* WORK INSTRUCTION *
Give back the data below word for word. Any image in it should be left out.

═════ PROVIDED MATERIAL ═════

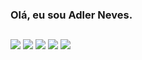 ### Olá, eu sou Adler Neves.

  ##
  
<div> 
  <a href="https://instagram.com/adi.neves" target="_blank"><img src="https://img.shields.io/badge/-Instagram-%23E4405F?style=for-the-badge&logo=instagram&logoColor=white" target="_blank"></a>
  <a href = "mailto:adlerneves07@gmail.com"><img src="https://img.shields.io/badge/-Gmail-%23333?style=for-the-badge&logo=gmail&logoColor=white" target="_blank"></a>
  <a href="https://www.linkedin.com/in/adler-neves-aa991a181/" target="_blank"><img src="https://img.shields.io/badge/-LinkedIn-%230077B5?style=for-the-badge&logo=linkedin&logoColor=white" target="_blank"></a>
  <a href="https://account.xbox.com/pt-BR/Profile?xr=mebarnav" target="_blank"><img src="https://img.shields.io/badge/Xbox-107C10?style=for-the-badge&logo=xbox&logoColor=white" target="_blank"></a>
  <a href="" target="_blank"><img src="https://img.shields.io/badge/PlayStation-003791?style=for-the-badge&logo=playstation&logoColor=white" target="_blank"></a>
  
</div>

═════

* ANSWER TO THIS EXERCISE *
 ### Olá, eu sou Adler Neves.

  ##
  
<div> 
  <a href="https://instagram.com/adi.neves" target="_blank"><img src="https://img.shields.io/badge/-Instagram-%23E4405F?style=for-the-badge&logo=instagram&logoColor=white" target="_blank"></a>
  <a href = "mailto:adlerneves07@gmail.com"><img src="https://img.shields.io/badge/-Gmail-%23333?style=for-the-badge&logo=gmail&logoColor=white" target="_blank"></a>
  <a href="https://www.linkedin.com/in/adler-neves-aa991a181/" target="_blank"><img src="https://img.shields.io/badge/-LinkedIn-%230077B5?style=for-the-badge&logo=linkedin&logoColor=white" target="_blank"></a>
  <a href="https://account.xbox.com/pt-BR/Profile?xr=mebarnav" target="_blank"><img src="https://img.shields.io/badge/Xbox-107C10?style=for-the-badge&logo=xbox&logoColor=white" target="_blank"></a>
  <a href="" target="_blank"><img src="https://img.shields.io/badge/PlayStation-003791?style=for-the-badge&logo=playstation&logoColor=white" target="_blank"></a>
  
</div>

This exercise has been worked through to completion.